More importantly, support of the world's governments -- especially U.S. allies and other world powers on the U.N. Security Council -- also may not have much to do with what Iraq says or offers. A more telling headline came Monday, when a Saudi official hinted on CNN that his country might consider allowing the U.S. military to use Saudi bases as a staging area for an Iraq invasion, should the United Nations approve the war.

That would be a reversal from previous Saudi statements, and while it was more conditional than coverage here made it sound, soon enough, it won't be. Look for more reversals in the coming weeks -- lots of them. And the sudden decisions by critical governments to sign off on the Dubya Jihad will have nothing to do with either offers or the actual behavior of Iraq. Nor will these reversals relate to any actual threat Baghdad may or may not pose to its neighbors -- let alone the United States -- let alone the future of civilization.

Instead, global approval of an Iraq "regime change" will have everything to do with perceived national self-interest, as the world's governments exact as many concessions and bribes as possible from a White House desperate to fight a war and desperate to tell the American public that the world agrees.

The fire sale is on, just as it was with George W. Bush's father in the six-month runup to the Gulf War in late 1990. This time, prices are higher, owing to international public opposition to an American invasion, the recklessness and bellicosity of Bush's statements to date, his poor history of international cooperation (worse than usual for a country that never, ever plays by the world's rules), and the noticeable lack of any actual threat. That doesn't mean Bush won't get his way; it just drives up the price.

This is a war America wants, which is the only reason we're even talking about it now.
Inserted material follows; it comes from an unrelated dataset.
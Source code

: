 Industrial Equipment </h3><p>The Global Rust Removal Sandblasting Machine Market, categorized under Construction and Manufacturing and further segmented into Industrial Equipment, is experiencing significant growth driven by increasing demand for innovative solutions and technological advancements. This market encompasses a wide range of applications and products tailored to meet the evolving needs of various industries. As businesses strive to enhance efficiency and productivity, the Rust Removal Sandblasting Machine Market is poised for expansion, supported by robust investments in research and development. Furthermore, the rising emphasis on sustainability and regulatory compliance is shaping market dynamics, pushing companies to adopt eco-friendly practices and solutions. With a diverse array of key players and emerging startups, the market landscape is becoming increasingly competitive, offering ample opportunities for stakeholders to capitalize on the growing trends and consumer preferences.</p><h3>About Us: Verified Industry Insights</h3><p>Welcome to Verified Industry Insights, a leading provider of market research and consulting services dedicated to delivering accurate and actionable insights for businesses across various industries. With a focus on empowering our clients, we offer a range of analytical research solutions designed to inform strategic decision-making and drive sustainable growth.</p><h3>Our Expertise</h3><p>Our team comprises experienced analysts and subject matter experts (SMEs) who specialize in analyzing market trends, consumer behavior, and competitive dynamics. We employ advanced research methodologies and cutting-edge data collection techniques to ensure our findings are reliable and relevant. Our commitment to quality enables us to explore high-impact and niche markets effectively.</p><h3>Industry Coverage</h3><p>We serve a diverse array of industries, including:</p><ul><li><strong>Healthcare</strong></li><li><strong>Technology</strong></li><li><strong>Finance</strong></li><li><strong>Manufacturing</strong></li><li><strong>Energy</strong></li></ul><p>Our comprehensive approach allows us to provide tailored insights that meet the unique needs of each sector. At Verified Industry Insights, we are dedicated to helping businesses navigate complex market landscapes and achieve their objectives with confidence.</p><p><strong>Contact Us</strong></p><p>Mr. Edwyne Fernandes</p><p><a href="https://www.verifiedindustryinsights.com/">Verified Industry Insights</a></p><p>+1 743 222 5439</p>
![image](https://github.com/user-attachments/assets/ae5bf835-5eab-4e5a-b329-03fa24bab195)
But since America wants it, badly, and since the United States needs both nearby military bases and the fig leaf of international cooperation to justify its aggression, George W. Bush -- like his father -- is willing to pay a great deal of money and call in a great many favors to line up "support." Let the auction begin.

Just about every other major country in the world has declared its public opposition to Bush's plans. And every single one of them has its price. In coming weeks, one by one, various countries will announce their support for America's war -- and we, the American people, the true audience for this charade, will be constantly reminded of it. And then Dubya can have his war. All it will cost is a few hundred thousand (or more) Iraqi lives, probably a new, brutal Iraqi regime every bit as authoritarian as the present one, an environmental catastrophe, an enormous wave of worldwide anti-American hatred (and terrorism), destabilization of the Middle East (and a lot more weapons flooding an already volatile region), and lots and lots and lots of money.

The cost of a war against Iraq and then a subsequent occupation -- even if the war is quick and "efficient" -- will be huge; the mobilization alone is already adding a significant amount to a hemorrhaging federal deficit that didn't exist a year ago. The cost of this war isn't getting much attention, but when (and if) it is totaled, the cost beforehand of bribing the rest of the world into supporting our imperial adventurism won't be counted. It will be a lot.

Here's a partial look at the shopping lists being dutifully relayed to Colin Powell and the American delegation at the U.N.:

Britain: Free. Tony Blair always comes cheap.
France: Wants a cut of the Iraqi oil fields. Last time, the French got largely frozen out of Kuwait, and Paris has been one of the most notable countries agitating for (and quietly purchasing) Iraqi oil over the past few years despite economic sanctions. Once Iraq's massive oil deposits are taken out of Baghdad's hands once and for all -- you didn't seriously think that this war was being waged because the most oil-crazed White House in American history cared a whit about weapons of mass destruction, did you? -- France will want guaranteed access and partial control in order to not use its U.N. Security Council veto.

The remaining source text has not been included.